Try it:
The copy must match the data word for word and contain no pictures.

** Extracted records follows **

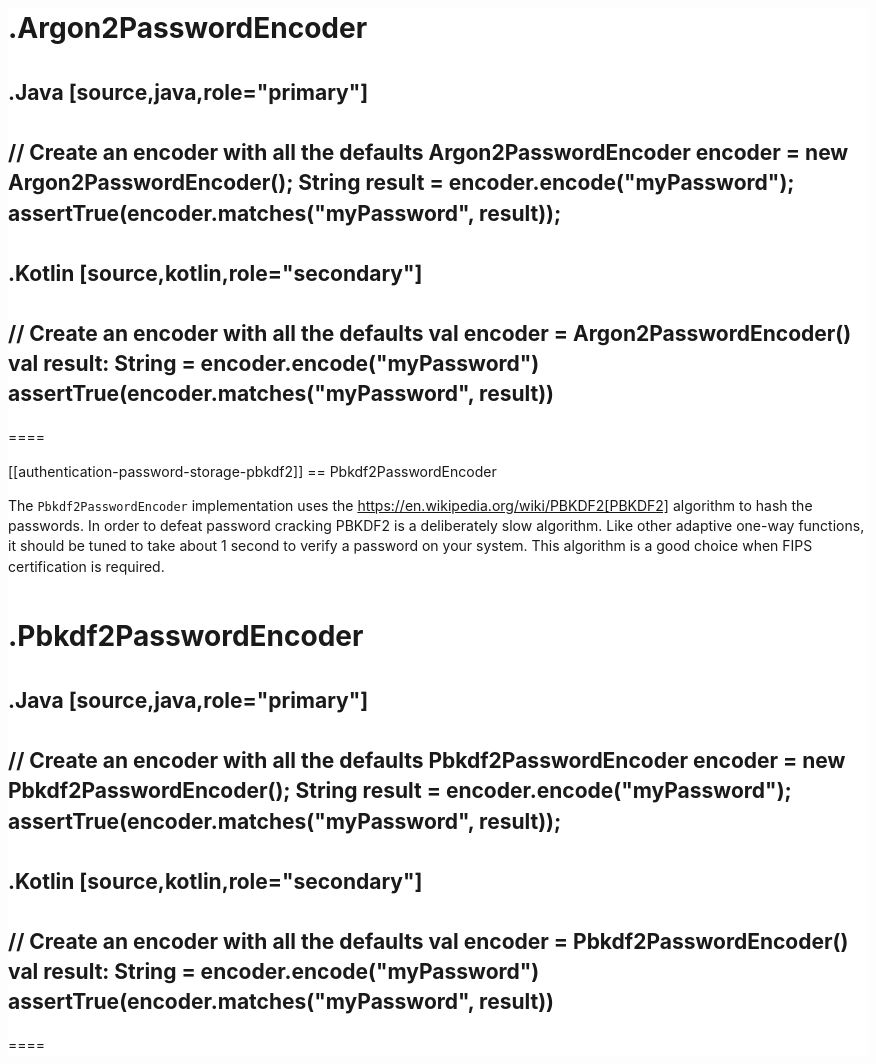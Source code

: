 .Argon2PasswordEncoder
====
.Java
[source,java,role="primary"]
----
// Create an encoder with all the defaults
Argon2PasswordEncoder encoder = new Argon2PasswordEncoder();
String result = encoder.encode("myPassword");
assertTrue(encoder.matches("myPassword", result));
----

.Kotlin
[source,kotlin,role="secondary"]
----
// Create an encoder with all the defaults
val encoder = Argon2PasswordEncoder()
val result: String = encoder.encode("myPassword")
assertTrue(encoder.matches("myPassword", result))
----
====

[[authentication-password-storage-pbkdf2]]
== Pbkdf2PasswordEncoder

The `Pbkdf2PasswordEncoder` implementation uses the https://en.wikipedia.org/wiki/PBKDF2[PBKDF2] algorithm to hash the passwords.
In order to defeat password cracking PBKDF2 is a deliberately slow algorithm.
Like other adaptive one-way functions, it should be tuned to take about 1 second to verify a password on your system.
This algorithm is a good choice when FIPS certification is required.

.Pbkdf2PasswordEncoder
====
.Java
[source,java,role="primary"]
----
// Create an encoder with all the defaults
Pbkdf2PasswordEncoder encoder = new Pbkdf2PasswordEncoder();
String result = encoder.encode("myPassword");
assertTrue(encoder.matches("myPassword", result));
----

.Kotlin
[source,kotlin,role="secondary"]
----
// Create an encoder with all the defaults
val encoder = Pbkdf2PasswordEncoder()
val result: String = encoder.encode("myPassword")
assertTrue(encoder.matches("myPassword", result))
----
====
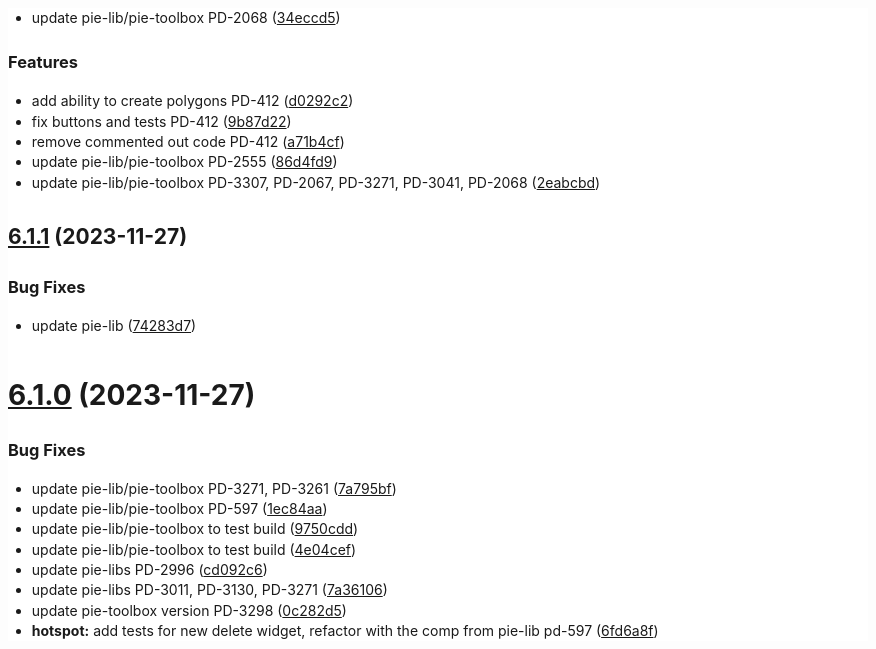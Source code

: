 * update pie-lib/pie-toolbox PD-2068 ([34eccd5](https://github.com/pie-framework/pie-elements/commit/34eccd52c44259eddf3e2b816b00b82f83bc2bf8))


### Features

* add ability to create polygons PD-412 ([d0292c2](https://github.com/pie-framework/pie-elements/commit/d0292c2cb2be86f75f5dfa8aafb550c648c83ea8))
* fix buttons and tests PD-412 ([9b87d22](https://github.com/pie-framework/pie-elements/commit/9b87d22801adb802139497b4e5a7a86da17391aa))
* remove commented out code PD-412 ([a71b4cf](https://github.com/pie-framework/pie-elements/commit/a71b4cfbe32059138a58e3470656b743147139a7))
* update pie-lib/pie-toolbox PD-2555 ([86d4fd9](https://github.com/pie-framework/pie-elements/commit/86d4fd909180dd1fcbc446bd8b29c23af21a1c69))
* update pie-lib/pie-toolbox PD-3307, PD-2067, PD-3271, PD-3041, PD-2068 ([2eabcbd](https://github.com/pie-framework/pie-elements/commit/2eabcbd036e318bb24552f4140ca7384ad865951))





## [6.1.1](https://github.com/pie-framework/pie-elements/compare/@pie-element/hotspot-configure@6.1.0...@pie-element/hotspot-configure@6.1.1) (2023-11-27)


### Bug Fixes

* update pie-lib ([74283d7](https://github.com/pie-framework/pie-elements/commit/74283d71b12ab9c82875ce995368e5e39f4face6))





# [6.1.0](https://github.com/pie-framework/pie-elements/compare/@pie-element/hotspot-configure@6.0.1...@pie-element/hotspot-configure@6.1.0) (2023-11-27)


### Bug Fixes

* update pie-lib/pie-toolbox PD-3271, PD-3261 ([7a795bf](https://github.com/pie-framework/pie-elements/commit/7a795bfd7e2fd865774828ad23b0a8cbbac98356))
* update pie-lib/pie-toolbox PD-597 ([1ec84aa](https://github.com/pie-framework/pie-elements/commit/1ec84aadae515088ef65b99f780a5e5dca516f99))
* update pie-lib/pie-toolbox to test build ([9750cdd](https://github.com/pie-framework/pie-elements/commit/9750cdd3ce3018ef8bb63bc2c6db6abba3dad0c4))
* update pie-lib/pie-toolbox to test build ([4e04cef](https://github.com/pie-framework/pie-elements/commit/4e04cefc163d504d136c9e3b17dbb32d1e22326b))
* update pie-libs PD-2996 ([cd092c6](https://github.com/pie-framework/pie-elements/commit/cd092c6b5c4db91645394cd23febc1f9a07f46f9))
* update pie-libs PD-3011, PD-3130, PD-3271 ([7a36106](https://github.com/pie-framework/pie-elements/commit/7a36106efeac0448b7b825989c1eb0b29b6688d4))
* update pie-toolbox version PD-3298 ([0c282d5](https://github.com/pie-framework/pie-elements/commit/0c282d540aba5b2bb7a8b515bcaa2dba8302d49a))
* **hotspot:** add tests for new delete widget, refactor with the comp from pie-lib pd-597 ([6fd6a8f](https://github.com/pie-framework/pie-elements/commit/6fd6a8f96a3b59c7269310552122fce8f30579b7))
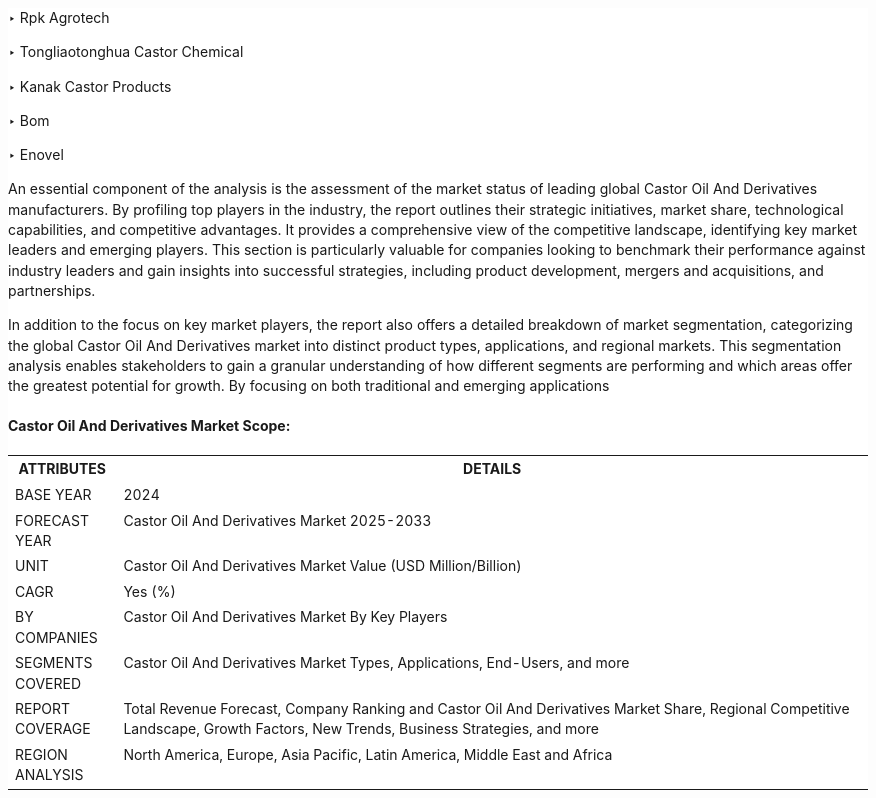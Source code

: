 ‣ Rpk Agrotech

‣ Tongliaotonghua Castor Chemical

‣ Kanak Castor Products

‣ Bom

‣ Enovel

An essential component of the analysis is the assessment of the market status of leading global Castor Oil And Derivatives manufacturers. By profiling top players in the industry, the report outlines their strategic initiatives, market share, technological capabilities, and competitive advantages. It provides a comprehensive view of the competitive landscape, identifying key market leaders and emerging players. This section is particularly valuable for companies looking to benchmark their performance against industry leaders and gain insights into successful strategies, including product development, mergers and acquisitions, and partnerships.

In addition to the focus on key market players, the report also offers a detailed breakdown of market segmentation, categorizing the global Castor Oil And Derivatives market into distinct product types, applications, and regional markets. This segmentation analysis enables stakeholders to gain a granular understanding of how different segments are performing and which areas offer the greatest potential for growth. By focusing on both traditional and emerging applications

<h4>Castor Oil And Derivatives Market Scope:</h4>
<table>
<tr>
<th>ATTRIBUTES</th>
<th>DETAILS</th>
</tr>
<tr>
<td>BASE YEAR</td>
<td>2024</td>
</tr>
<tr>
<td>FORECAST YEAR</td>
<td>Castor Oil And Derivatives Market 2025-2033</td>
</tr>
<tr>
<td>UNIT</td>
<td>Castor Oil And Derivatives Market Value (USD Million/Billion)</td>
<tr>
<td>CAGR</td>
<td>Yes (%)</td>
</tr>
</tr>
<tr>
<td>BY COMPANIES</td>
<td>Castor Oil And Derivatives Market By Key Players</td>
</tr>
<tr>
<td>SEGMENTS COVERED</td>
<td>Castor Oil And Derivatives Market Types, Applications, End-Users, and more</td>
</tr>
<tr>
<td>REPORT COVERAGE</td>
<td>Total Revenue Forecast, Company Ranking and Castor Oil And Derivatives Market Share, Regional Competitive Landscape, Growth Factors, New Trends, Business Strategies, and more</td>
</tr>
<tr>
<td>REGION ANALYSIS</td>
<td>North America, Europe, Asia Pacific, Latin America, Middle East and Africa</td>
</tr>
</table>
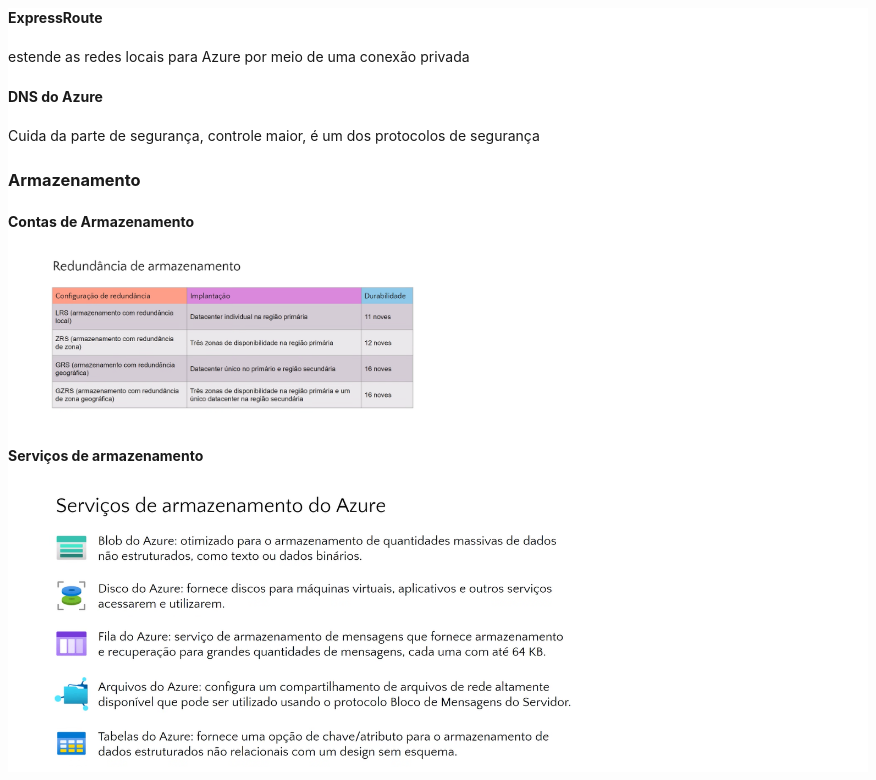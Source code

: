 #### ExpressRoute

estende as redes locais para Azure por meio de uma conexão privada

#### DNS do Azure

Cuida da parte de segurança, controle maior, é um dos protocolos de segurança

### Armazenamento

#### Contas de Armazenamento

<figure><img src="../.gitbook/assets/image (1) (1).png" alt="" width="375"><figcaption></figcaption></figure>

#### Serviços de armazenamento

<figure><img src="../.gitbook/assets/image (17).png" alt="" width="563"><figcaption></figcaption></figure>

** End of Extracted records **

Output for this exercise:
Source code

: .Argon2PasswordEncoder
====
.Java
[source,java,role="primary"]
----
// Create an encoder with all the defaults
Argon2PasswordEncoder encoder = new Argon2PasswordEncoder();
String result = encoder.encode("myPassword");
assertTrue(encoder.matches("myPassword", result));
----

.Kotlin
[source,kotlin,role="secondary"]
----
// Create an encoder with all the defaults
val encoder = Argon2PasswordEncoder()
val result: String = encoder.encode("myPassword")
assertTrue(encoder.matches("myPassword", result))
----
====

[[authentication-password-storage-pbkdf2]]
== Pbkdf2PasswordEncoder

The `Pbkdf2PasswordEncoder` implementation uses the https://en.wikipedia.org/wiki/PBKDF2[PBKDF2] algorithm to hash the passwords.
In order to defeat password cracking PBKDF2 is a deliberately slow algorithm.
Like other adaptive one-way functions, it should be tuned to take about 1 second to verify a password on your system.
This algorithm is a good choice when FIPS certification is required.

.Pbkdf2PasswordEncoder
====
.Java
[source,java,role="primary"]
----
// Create an encoder with all the defaults
Pbkdf2PasswordEncoder encoder = new Pbkdf2PasswordEncoder();
String result = encoder.encode("myPassword");
assertTrue(encoder.matches("myPassword", result));
----

.Kotlin
[source,kotlin,role="secondary"]
----
// Create an encoder with all the defaults
val encoder = Pbkdf2PasswordEncoder()
val result: String = encoder.encode("myPassword")
assertTrue(encoder.matches("myPassword", result))
----
====
Source code

: * update pie-lib/pie-toolbox PD-2068 ([34eccd5](https://github.com/pie-framework/pie-elements/commit/34eccd52c44259eddf3e2b816b00b82f83bc2bf8))


### Features

* add ability to create polygons PD-412 ([d0292c2](https://github.com/pie-framework/pie-elements/commit/d0292c2cb2be86f75f5dfa8aafb550c648c83ea8))
* fix buttons and tests PD-412 ([9b87d22](https://github.com/pie-framework/pie-elements/commit/9b87d22801adb802139497b4e5a7a86da17391aa))
* remove commented out code PD-412 ([a71b4cf](https://github.com/pie-framework/pie-elements/commit/a71b4cfbe32059138a58e3470656b743147139a7))
* update pie-lib/pie-toolbox PD-2555 ([86d4fd9](https://github.com/pie-framework/pie-elements/commit/86d4fd909180dd1fcbc446bd8b29c23af21a1c69))
* update pie-lib/pie-toolbox PD-3307, PD-2067, PD-3271, PD-3041, PD-2068 ([2eabcbd](https://github.com/pie-framework/pie-elements/commit/2eabcbd036e318bb24552f4140ca7384ad865951))





## [6.1.1](https://github.com/pie-framework/pie-elements/compare/@pie-element/hotspot-configure@6.1.0...@pie-element/hotspot-configure@6.1.1) (2023-11-27)


### Bug Fixes

* update pie-lib ([74283d7](https://github.com/pie-framework/pie-elements/commit/74283d71b12ab9c82875ce995368e5e39f4face6))





# [6.1.0](https://github.com/pie-framework/pie-elements/compare/@pie-element/hotspot-configure@6.0.1...@pie-element/hotspot-configure@6.1.0) (2023-11-27)


### Bug Fixes

* update pie-lib/pie-toolbox PD-3271, PD-3261 ([7a795bf](https://github.com/pie-framework/pie-elements/commit/7a795bfd7e2fd865774828ad23b0a8cbbac98356))
* update pie-lib/pie-toolbox PD-597 ([1ec84aa](https://github.com/pie-framework/pie-elements/commit/1ec84aadae515088ef65b99f780a5e5dca516f99))
* update pie-lib/pie-toolbox to test build ([9750cdd](https://github.com/pie-framework/pie-elements/commit/9750cdd3ce3018ef8bb63bc2c6db6abba3dad0c4))
* update pie-lib/pie-toolbox to test build ([4e04cef](https://github.com/pie-framework/pie-elements/commit/4e04cefc163d504d136c9e3b17dbb32d1e22326b))
* update pie-libs PD-2996 ([cd092c6](https://github.com/pie-framework/pie-elements/commit/cd092c6b5c4db91645394cd23febc1f9a07f46f9))
* update pie-libs PD-3011, PD-3130, PD-3271 ([7a36106](https://github.com/pie-framework/pie-elements/commit/7a36106efeac0448b7b825989c1eb0b29b6688d4))
* update pie-toolbox version PD-3298 ([0c282d5](https://github.com/pie-framework/pie-elements/commit/0c282d540aba5b2bb7a8b515bcaa2dba8302d49a))
* **hotspot:** add tests for new delete widget, refactor with the comp from pie-lib pd-597 ([6fd6a8f](https://github.com/pie-framework/pie-elements/commit/6fd6a8f96a3b59c7269310552122fce8f30579b7))
Source code

: ‣ Rpk Agrotech

‣ Tongliaotonghua Castor Chemical

‣ Kanak Castor Products

‣ Bom

‣ Enovel

An essential component of the analysis is the assessment of the market status of leading global Castor Oil And Derivatives manufacturers. By profiling top players in the industry, the report outlines their strategic initiatives, market share, technological capabilities, and competitive advantages. It provides a comprehensive view of the competitive landscape, identifying key market leaders and emerging players. This section is particularly valuable for companies looking to benchmark their performance against industry leaders and gain insights into successful strategies, including product development, mergers and acquisitions, and partnerships.

In addition to the focus on key market players, the report also offers a detailed breakdown of market segmentation, categorizing the global Castor Oil And Derivatives market into distinct product types, applications, and regional markets. This segmentation analysis enables stakeholders to gain a granular understanding of how different segments are performing and which areas offer the greatest potential for growth. By focusing on both traditional and emerging applications

<h4>Castor Oil And Derivatives Market Scope:</h4>
<table>
<tr>
<th>ATTRIBUTES</th>
<th>DETAILS</th>
</tr>
<tr>
<td>BASE YEAR</td>
<td>2024</td>
</tr>
<tr>
<td>FORECAST YEAR</td>
<td>Castor Oil And Derivatives Market 2025-2033</td>
</tr>
<tr>
<td>UNIT</td>
<td>Castor Oil And Derivatives Market Value (USD Million/Billion)</td>
<tr>
<td>CAGR</td>
<td>Yes (%)</td>
</tr>
</tr>
<tr>
<td>BY COMPANIES</td>
<td>Castor Oil And Derivatives Market By Key Players</td>
</tr>
<tr>
<td>SEGMENTS COVERED</td>
<td>Castor Oil And Derivatives Market Types, Applications, End-Users, and more</td>
</tr>
<tr>
<td>REPORT COVERAGE</td>
<td>Total Revenue Forecast, Company Ranking and Castor Oil And Derivatives Market Share, Regional Competitive Landscape, Growth Factors, New Trends, Business Strategies, and more</td>
</tr>
<tr>
<td>REGION ANALYSIS</td>
<td>North America, Europe, Asia Pacific, Latin America, Middle East and Africa</td>
</tr>
</table>
Source code

: #### ExpressRoute

estende as redes locais para Azure por meio de uma conexão privada

#### DNS do Azure

Cuida da parte de segurança, controle maior, é um dos protocolos de segurança

### Armazenamento

#### Contas de Armazenamento

<figure><img src="../.gitbook/assets/image (1) (1).png" alt="" width="375"><figcaption></figcaption></figure>

#### Serviços de armazenamento

<figure><img src="../.gitbook/assets/image (17).png" alt="" width="563"><figcaption></figcaption></figure>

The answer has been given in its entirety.